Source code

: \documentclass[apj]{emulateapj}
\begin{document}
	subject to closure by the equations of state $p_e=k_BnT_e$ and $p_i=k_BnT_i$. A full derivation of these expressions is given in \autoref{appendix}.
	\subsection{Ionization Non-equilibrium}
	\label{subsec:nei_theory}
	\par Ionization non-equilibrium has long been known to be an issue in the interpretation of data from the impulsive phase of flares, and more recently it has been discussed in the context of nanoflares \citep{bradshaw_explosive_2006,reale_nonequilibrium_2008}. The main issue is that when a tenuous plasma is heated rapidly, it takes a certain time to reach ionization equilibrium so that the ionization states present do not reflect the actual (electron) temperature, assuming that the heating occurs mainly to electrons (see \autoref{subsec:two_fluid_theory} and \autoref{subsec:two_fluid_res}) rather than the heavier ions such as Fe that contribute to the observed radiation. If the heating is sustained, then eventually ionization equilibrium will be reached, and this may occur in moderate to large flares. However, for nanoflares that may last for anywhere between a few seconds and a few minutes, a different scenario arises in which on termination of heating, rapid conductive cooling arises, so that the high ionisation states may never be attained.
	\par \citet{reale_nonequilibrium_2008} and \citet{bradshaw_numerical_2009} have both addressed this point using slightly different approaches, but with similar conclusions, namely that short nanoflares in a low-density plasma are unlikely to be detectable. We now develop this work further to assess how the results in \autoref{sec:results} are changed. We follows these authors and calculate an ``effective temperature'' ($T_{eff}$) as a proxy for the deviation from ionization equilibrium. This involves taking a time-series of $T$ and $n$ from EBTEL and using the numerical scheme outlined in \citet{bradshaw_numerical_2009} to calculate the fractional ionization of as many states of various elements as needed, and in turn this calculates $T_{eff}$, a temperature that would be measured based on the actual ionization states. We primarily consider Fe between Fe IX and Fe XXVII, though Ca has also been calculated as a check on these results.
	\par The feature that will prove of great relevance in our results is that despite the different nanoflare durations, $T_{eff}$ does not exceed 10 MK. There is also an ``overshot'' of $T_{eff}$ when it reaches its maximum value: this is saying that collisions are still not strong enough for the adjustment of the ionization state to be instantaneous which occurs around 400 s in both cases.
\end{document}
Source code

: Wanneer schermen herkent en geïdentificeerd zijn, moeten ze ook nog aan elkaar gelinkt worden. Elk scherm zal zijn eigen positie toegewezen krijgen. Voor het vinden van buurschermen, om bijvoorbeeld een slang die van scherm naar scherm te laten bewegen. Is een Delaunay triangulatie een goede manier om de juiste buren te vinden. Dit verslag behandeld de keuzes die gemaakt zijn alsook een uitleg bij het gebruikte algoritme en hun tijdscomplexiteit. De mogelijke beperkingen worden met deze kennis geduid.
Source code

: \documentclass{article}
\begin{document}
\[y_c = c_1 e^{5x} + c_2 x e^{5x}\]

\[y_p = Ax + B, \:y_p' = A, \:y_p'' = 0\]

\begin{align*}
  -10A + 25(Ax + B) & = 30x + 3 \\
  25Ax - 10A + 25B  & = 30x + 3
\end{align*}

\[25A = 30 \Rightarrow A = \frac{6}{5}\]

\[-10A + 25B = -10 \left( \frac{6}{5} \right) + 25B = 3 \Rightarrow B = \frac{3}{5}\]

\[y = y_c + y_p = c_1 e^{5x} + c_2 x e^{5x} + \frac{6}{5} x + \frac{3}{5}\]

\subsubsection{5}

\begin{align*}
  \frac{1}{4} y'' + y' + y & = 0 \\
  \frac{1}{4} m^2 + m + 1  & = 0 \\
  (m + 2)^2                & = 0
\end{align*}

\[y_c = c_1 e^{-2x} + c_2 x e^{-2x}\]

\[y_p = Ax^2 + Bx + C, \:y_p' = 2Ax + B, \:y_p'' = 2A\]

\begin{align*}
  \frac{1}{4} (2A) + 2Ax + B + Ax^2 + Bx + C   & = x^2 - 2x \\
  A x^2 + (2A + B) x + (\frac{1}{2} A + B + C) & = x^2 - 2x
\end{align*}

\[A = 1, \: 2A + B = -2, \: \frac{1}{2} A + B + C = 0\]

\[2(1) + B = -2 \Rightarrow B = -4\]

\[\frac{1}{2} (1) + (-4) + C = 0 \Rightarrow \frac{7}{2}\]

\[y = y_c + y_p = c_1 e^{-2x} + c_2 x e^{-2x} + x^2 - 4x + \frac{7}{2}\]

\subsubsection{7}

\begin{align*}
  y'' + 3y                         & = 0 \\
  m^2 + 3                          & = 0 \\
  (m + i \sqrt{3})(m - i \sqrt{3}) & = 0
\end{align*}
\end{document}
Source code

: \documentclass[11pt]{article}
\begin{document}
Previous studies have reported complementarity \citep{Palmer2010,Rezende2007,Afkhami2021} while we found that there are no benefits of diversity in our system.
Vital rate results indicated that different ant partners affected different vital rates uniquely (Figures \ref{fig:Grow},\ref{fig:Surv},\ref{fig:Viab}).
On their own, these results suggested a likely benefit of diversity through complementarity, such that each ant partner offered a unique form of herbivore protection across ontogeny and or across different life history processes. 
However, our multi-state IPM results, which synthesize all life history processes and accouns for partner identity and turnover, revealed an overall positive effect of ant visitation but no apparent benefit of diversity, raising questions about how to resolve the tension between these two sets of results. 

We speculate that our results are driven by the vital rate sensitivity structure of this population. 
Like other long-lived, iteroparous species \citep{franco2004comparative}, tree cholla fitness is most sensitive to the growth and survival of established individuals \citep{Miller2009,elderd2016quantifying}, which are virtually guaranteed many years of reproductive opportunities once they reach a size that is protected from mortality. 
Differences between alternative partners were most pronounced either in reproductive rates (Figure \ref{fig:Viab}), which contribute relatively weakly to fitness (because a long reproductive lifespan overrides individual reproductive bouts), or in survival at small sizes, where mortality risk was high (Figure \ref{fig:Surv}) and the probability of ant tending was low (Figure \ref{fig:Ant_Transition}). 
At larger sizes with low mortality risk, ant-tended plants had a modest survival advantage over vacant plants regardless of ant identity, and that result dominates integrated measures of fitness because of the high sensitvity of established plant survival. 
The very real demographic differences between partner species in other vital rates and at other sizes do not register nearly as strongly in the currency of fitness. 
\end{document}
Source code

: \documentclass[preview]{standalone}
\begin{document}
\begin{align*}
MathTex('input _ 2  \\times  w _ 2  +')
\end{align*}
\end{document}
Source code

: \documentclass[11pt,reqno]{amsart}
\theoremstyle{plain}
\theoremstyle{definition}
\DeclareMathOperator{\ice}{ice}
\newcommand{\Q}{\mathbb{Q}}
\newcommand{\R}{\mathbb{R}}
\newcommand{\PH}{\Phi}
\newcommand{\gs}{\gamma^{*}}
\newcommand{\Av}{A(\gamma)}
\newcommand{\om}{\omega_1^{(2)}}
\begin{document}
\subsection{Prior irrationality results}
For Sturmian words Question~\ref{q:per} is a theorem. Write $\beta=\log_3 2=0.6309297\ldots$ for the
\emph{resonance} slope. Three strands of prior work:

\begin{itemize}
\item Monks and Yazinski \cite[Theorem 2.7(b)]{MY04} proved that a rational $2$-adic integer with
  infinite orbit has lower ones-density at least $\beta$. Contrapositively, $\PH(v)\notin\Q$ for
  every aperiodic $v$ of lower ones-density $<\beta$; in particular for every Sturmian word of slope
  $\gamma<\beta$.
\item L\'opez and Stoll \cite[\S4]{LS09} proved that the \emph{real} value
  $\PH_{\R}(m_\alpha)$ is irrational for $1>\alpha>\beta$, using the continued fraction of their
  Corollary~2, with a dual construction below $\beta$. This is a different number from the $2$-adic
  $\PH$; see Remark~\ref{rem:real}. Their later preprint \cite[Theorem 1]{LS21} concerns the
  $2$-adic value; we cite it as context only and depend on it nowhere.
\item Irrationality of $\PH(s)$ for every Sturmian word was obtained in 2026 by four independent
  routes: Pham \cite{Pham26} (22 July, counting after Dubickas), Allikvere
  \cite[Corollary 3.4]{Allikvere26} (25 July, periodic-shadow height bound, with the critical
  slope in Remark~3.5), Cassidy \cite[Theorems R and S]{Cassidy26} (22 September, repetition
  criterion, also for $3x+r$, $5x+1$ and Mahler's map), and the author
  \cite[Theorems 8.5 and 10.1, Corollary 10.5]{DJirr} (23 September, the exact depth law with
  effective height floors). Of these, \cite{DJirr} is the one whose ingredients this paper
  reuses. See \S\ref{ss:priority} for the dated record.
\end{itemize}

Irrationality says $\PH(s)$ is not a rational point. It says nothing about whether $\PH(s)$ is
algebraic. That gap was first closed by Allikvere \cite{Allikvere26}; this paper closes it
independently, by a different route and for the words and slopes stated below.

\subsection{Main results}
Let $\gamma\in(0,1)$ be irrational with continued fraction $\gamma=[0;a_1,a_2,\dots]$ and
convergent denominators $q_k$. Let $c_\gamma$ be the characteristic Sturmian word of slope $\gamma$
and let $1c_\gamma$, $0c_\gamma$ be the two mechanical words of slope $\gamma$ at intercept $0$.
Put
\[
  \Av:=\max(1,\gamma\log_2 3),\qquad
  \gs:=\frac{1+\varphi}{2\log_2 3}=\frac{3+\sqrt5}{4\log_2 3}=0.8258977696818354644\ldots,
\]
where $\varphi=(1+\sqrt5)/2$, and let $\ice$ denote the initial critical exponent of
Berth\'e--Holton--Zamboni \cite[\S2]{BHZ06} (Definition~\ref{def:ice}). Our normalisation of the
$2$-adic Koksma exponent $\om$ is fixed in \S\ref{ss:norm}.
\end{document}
:::
:: Task brief ::
The range runs from the line with "rational $2$-adic integer with" up to and including the line with "after Dubickas), Allikvere" in the listing above; please write out exactly those lines and nothing more.

:: Written reply ::
\item Monks and Yazinski \cite[Theorem 2.7(b)]{MY04} proved that a rational $2$-adic integer with
  infinite orbit has lower ones-density at least $\beta$. Contrapositively, $\PH(v)\notin\Q$ for
  every aperiodic $v$ of lower ones-density $<\beta$; in particular for every Sturmian word of slope
  $\gamma<\beta$.
\item L\'opez and Stoll \cite[\S4]{LS09} proved that the \emph{real} value
  $\PH_{\R}(m_\alpha)$ is irrational for $1>\alpha>\beta$, using the continued fraction of their
  Corollary~2, with a dual construction below $\beta$. This is a different number from the $2$-adic
  $\PH$; see Remark~\ref{rem:real}. Their later preprint \cite[Theorem 1]{LS21} concerns the
  $2$-adic value; we cite it as context only and depend on it nowhere.
\item Irrationality of $\PH(s)$ for every Sturmian word was obtained in 2026 by four independent
  routes: Pham \cite{Pham26} (22 July, counting after Dubickas), Allikvere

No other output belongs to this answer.